Checking linearity with scatter plots
A basic way of checking the linearity assumption is to make a scatter plot with the dependent variable in the y axis and an independent variable in the x axis. If the relation appears to be linear, the assumption is validated. In any interesting problem it's extremely hard to find a scatter plot that shows a very clear linear relation, and if it does happen we should be a little suspicious and careful with the data. To avoid reinventing the wheel, we will use the plot_scatterlot() function we created in Chapter 2, Understanding Votes with Descriptive Statistics:
plot_scatterplot( data = data, var_x = "Age_18to44", var_y = "Proportion", var_color = FALSE, regression = TRUE ) plot_scatterplot( data = data, var_x = "Students", var_y = "Proportion", var_color = FALSE, regression = TRUE )

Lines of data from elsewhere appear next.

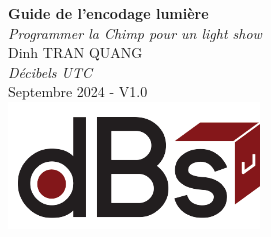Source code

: \documentclass[a4paper,12pt]{report}
\begin{document}
\begin{titlepage}
    \centering
    \vspace*{2cm} %
    
    {\Huge\textbf{Guide de l'encodage lumière}}\\[1.5cm]
    
    {\Large\textit{Programmer la Chimp pour un light show}}\\[2cm]
    
    {\Large Dinh TRAN QUANG}\\[0.5cm]
    
    {\large\textit{Décibels UTC}}\\[3cm]
    
    {\large Septembre 2024 - V1.0}\\[3cm]
    
    \includegraphics[width=0.5\textwidth]{Logos/logo_decibels.png}
    
    \vfill %
\end{titlepage}

\renewcommand{\contentsname}{Sommaire} %
\newpage
\tableofcontents
\newpage






\end{document}

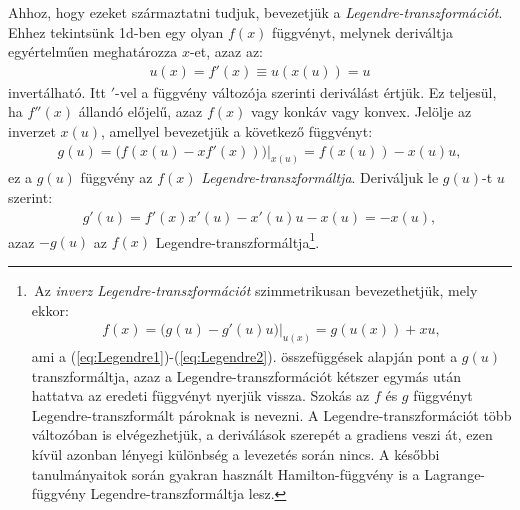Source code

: Ahhoz, hogy ezeket származtatni tudjuk, bevezetjük a \emph{Legendre-transzformációt}. 
Ehhez tekintsünk 1d-ben egy olyan $f(x)$ függvényt, melynek deriváltja egyértelműen meghatározza $x$-et, azaz az:
\begin{align}\label{eq:Legendre1}
	u(x) = f'(x) \equiv u(x(u)) = u
\end{align}
invertálható. Itt $'$-vel a függvény változója szerinti deriválást értjük. Ez teljesül, ha $f''(x)$ állandó előjelű, azaz $f(x)$ vagy konkáv vagy konvex. Jelölje az inverzet $x(u)$, amellyel bevezetjük a következő függvényt:
\begin{align}\label{eq:Legendre2}
	g(u) = \big(f(x(u)-xf'(x)) \big)\Big|_{x(u)} = f(x(u))-x(u) u ,
\end{align}
ez a $g(u)$ függvény az $f(x)$ \emph{Legendre-transzformáltja}. Deriváljuk le $g(u)$-t $u$ szerint:
\begin{align}
	g'(u) = f'(x)x'(u)-x'(u)u - x(u) = -x(u),
\end{align}
azaz $-g(u)$ az $f(x)$ Legendre-transzformáltja\footnote{\,Az \emph{inverz Legendre-transzformációt} szimmetrikusan bevezethetjük, mely ekkor:
\begin{align}
	f(x) = \big(g(u)-g'(u)u \big)\Big|_{u(x)} =  g(u(x)) + xu,
\end{align}
ami a (\ref{eq:Legendre1})-(\ref{eq:Legendre2}). összefüggések alapján pont a $g(u)$ transzformáltja, azaz a Legendre-transzformációt kétszer egymás után hattatva az eredeti függvényt nyerjük vissza. Szokás az $f$ és $g$ függvényt Legendre-transzformált pároknak is nevezni. A Legendre-transzformációt több változóban is elvégezhetjük, a deriválások szerepét a gradiens veszi át, ezen kívül azonban lényegi különbség a levezetés során nincs. A későbbi tanulmányaitok során gyakran használt Hamilton\footnotemark-függvény is a Lagrange\footnotemark-függvény Legendre-transzformáltja lesz.}.
\addtocounter{footnote}{-1}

As we can see, the scatter plot on the left shows a clear linear relation, as the percentage of people between 18 and 44 years of age (Age_18to44) increases, the proportion of people in favor of leaving the EU (Proportion) decreases. On the right hand, we see that the relation among the percentage of students in a ward (Students) and Proportion is clearly linear in the initial area (where Students is between 0 and 20), after that the relation too seems to be linear, but it is polluted by observations with very high percentage of students. However, we can still assume a linear relation between Students and Proportion.

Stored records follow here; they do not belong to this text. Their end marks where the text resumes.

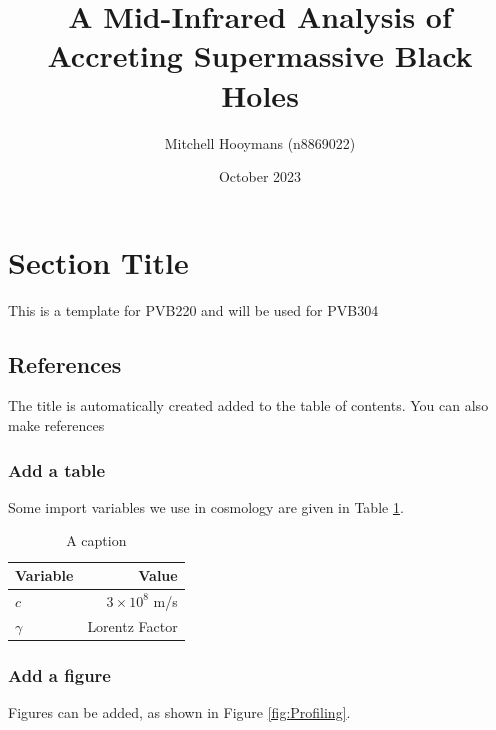 \documentclass[12pt]{article}
\title{A Mid-Infrared Analysis of Accreting Supermassive Black Holes}
\author{Mitchell Hooymans (n8869022)}
\date{October 2023}
\begin{document}
\maketitle
\newpage
\tableofcontents
\newpage



\section{Section Title}
This is a template for PVB220 and will be used for PVB304

    \subsection{References}

    The title is automatically created added to the table of contents. You can also make references 
    \citep{lacy_obscured_2004}

        \subsubsection{Add a table}
        Some import variables we use in cosmology are given in Table \ref{tab:aTable}.
        
            \begin{table}[H]
                \centering
                \caption{A caption}
                \begin{tabular}{lr}
                    \hline \hline
                    Variable & Value  \\
                    \hline 
                    $c$ & $3\times10^{8}$ m/s \\
                    $\gamma$ & Lorentz Factor \\
                    \hline
                \end{tabular}
                \label{tab:aTable}
            \end{table}
            
            
        \subsubsection{Add a figure}
        
        Figures can be added, as shown in Figure \ref{fig:Profiling}.
        
\end{document}
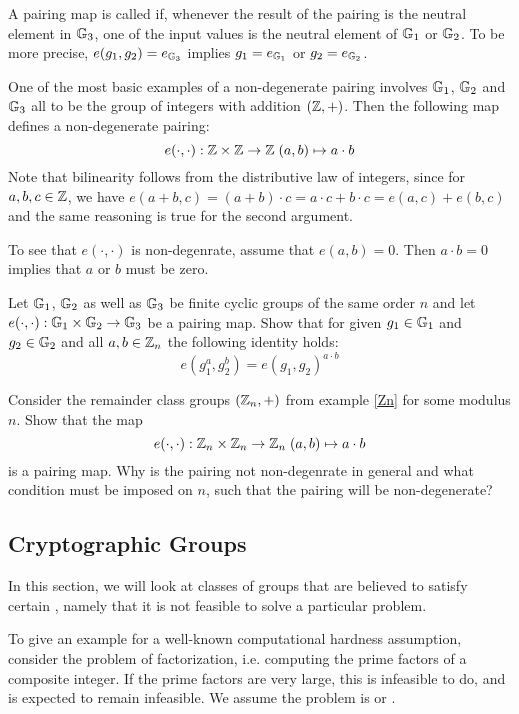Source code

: A pairing map is called  if, whenever the result of the pairing is the neutral element in $\mathbb{G}_3$, one of the input values is the neutral element of $\mathbb{G}_1$ or $\mathbb{G}_2$. To be more precise, $e(g_1,g_2)=e_{\mathbb{G}_3}$ implies $g_1=e_{\mathbb{G}_1}$ or $g_2=e_{\mathbb{G}_2}$.
\begin{example}
\label{example:integer_addition_pairing}
One of the most basic examples of a non-degenerate pairing involves $\mathbb{G}_1$, $\mathbb{G}_2$ and $\mathbb{G}_3$ all to be the group of integers with addition $(\mathbb{Z},+)$. Then the following map defines a non-degenerate pairing:
$$
e(\cdot,\cdot): \mathbb{Z} \times \mathbb{Z} \to \mathbb{Z} \; (a,b)\mapsto a\cdot b
$$
Note that bilinearity follows from the distributive law of integers, since for $a,b,c\in \mathbb{Z}$, we have $e(a+b,c)=(a+b)\cdot c = a\cdot c + b\cdot c = e(a,c)+ e(b,c)$ and the same reasoning is true for the second argument.

To see that $e(\cdot,\cdot)$ is non-degenrate, assume that $e(a,b)=0$. Then $a\cdot b =0$ implies that $a$ or $b$ must be zero.
\end{example}
\begin{exercise} Let $\mathbb{G}_1$, $\mathbb{G}_2$ as well as $\mathbb{G}_3$ be finite cyclic groups of the same order $n$ and let $e(\cdot,\cdot): \mathbb{G}_1 \times \mathbb{G}_2 \to \mathbb{G}_3$ be a pairing map. Show that for given $g_1\in \mathbb{G}_1$ and $g_2\in \mathbb{G}_2$ and all $a,b\in \mathbb{Z}_n$ the following identity holds:
\begin{equation}
e(g_1^a, g_2^b) = e(g_1,g_2)^{a\cdot b}
\end{equation}
\end{exercise}
\begin{exercise} Consider the remainder class groups $(\mathbb{Z}_n,+)$ from example \ref{Zn} for some modulus $n$. Show that the map
$$
e(\cdot,\cdot): \mathbb{Z}_n \times \mathbb{Z}_n \to \mathbb{Z}_n \; (a,b)\mapsto a\cdot b
$$
is a pairing map. Why is the pairing not non-degenrate in general and what condition must be imposed on $n$, such that the pairing will be non-degenerate?
\end{exercise}

\subsection{Cryptographic Groups}
\label{crypto_groups} In this section, we will look at classes of groups that are believed to satisfy certain , namely that it is not feasible to solve a particular problem. 

\begin{example}

To give an example for a well-known computational hardness assumption, consider the problem of factorization, i.e. computing the prime factors of a composite integer. If the prime factors are very large, this is infeasible to do, and is expected to remain infeasible. We assume the problem is  or .

\end{example}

When we're doing a Multiple Linear Regression as we're doing here, the assumption should be checked for the rest of the variables, which we omit here to preserve space, but we encourage you to do so. Keep in mind that it's very hard to find a linear relation in all of them, and this assumption is mostly an indicator of the predictive power of the variable in the regression. As long as the relation appears to be slightly linear, we should be all set.